### YOUR ASSIGNMENT
Please filter the listing below and copy out the lines that hold "ldots".

### EXERCISE INPUTS
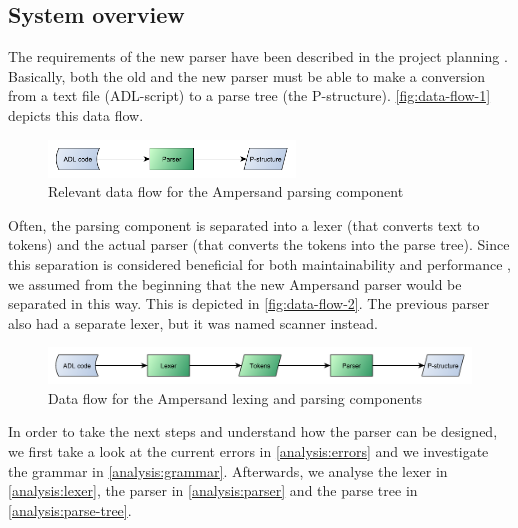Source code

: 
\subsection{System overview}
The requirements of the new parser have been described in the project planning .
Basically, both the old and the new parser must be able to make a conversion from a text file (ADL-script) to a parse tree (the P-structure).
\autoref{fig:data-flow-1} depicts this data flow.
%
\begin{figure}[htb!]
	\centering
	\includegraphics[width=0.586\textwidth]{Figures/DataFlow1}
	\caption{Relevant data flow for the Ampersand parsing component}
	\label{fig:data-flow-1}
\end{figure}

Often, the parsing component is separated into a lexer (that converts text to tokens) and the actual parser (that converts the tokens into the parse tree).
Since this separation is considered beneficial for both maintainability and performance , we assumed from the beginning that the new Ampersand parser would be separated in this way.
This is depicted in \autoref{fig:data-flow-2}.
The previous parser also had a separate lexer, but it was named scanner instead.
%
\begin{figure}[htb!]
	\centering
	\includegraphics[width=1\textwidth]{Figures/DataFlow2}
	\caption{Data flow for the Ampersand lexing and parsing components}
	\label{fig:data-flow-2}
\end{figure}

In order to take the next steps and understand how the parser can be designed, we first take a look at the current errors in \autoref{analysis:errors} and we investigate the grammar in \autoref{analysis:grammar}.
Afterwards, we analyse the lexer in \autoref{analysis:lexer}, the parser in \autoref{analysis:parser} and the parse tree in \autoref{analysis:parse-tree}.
==
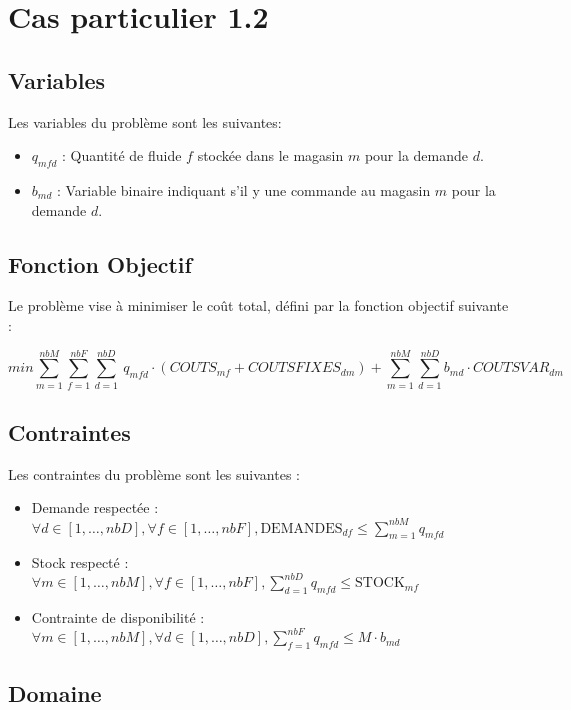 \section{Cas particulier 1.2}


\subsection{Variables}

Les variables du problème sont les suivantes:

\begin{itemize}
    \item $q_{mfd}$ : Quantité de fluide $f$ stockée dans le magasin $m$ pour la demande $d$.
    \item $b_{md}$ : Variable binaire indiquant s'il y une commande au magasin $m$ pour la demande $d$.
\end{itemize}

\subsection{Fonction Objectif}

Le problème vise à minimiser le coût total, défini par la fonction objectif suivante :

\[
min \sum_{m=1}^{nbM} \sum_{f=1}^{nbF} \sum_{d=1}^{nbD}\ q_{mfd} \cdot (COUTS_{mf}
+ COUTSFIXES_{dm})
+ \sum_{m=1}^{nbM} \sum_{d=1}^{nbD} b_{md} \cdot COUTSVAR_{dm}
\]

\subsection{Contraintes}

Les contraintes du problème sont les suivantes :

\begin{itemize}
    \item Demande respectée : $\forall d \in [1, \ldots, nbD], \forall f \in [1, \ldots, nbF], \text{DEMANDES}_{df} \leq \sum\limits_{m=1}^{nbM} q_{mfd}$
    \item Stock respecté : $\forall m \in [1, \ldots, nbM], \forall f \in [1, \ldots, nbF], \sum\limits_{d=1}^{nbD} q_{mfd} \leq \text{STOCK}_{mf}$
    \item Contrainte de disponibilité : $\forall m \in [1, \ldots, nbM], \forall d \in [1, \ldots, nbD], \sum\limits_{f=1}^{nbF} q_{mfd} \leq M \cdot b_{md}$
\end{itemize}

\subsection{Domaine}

### TASK ANSWER
    \item Demande respectée : $\forall d \in [1, \ldots, nbD], \forall f \in [1, \ldots, nbF], \text{DEMANDES}_{df} \leq \sum\limits_{m=1}^{nbM} q_{mfd}$
    \item Stock respecté : $\forall m \in [1, \ldots, nbM], \forall f \in [1, \ldots, nbF], \sum\limits_{d=1}^{nbD} q_{mfd} \leq \text{STOCK}_{mf}$
    \item Contrainte de disponibilité : $\forall m \in [1, \ldots, nbM], \forall d \in [1, \ldots, nbD], \sum\limits_{f=1}^{nbF} q_{mfd} \leq M \cdot b_{md}$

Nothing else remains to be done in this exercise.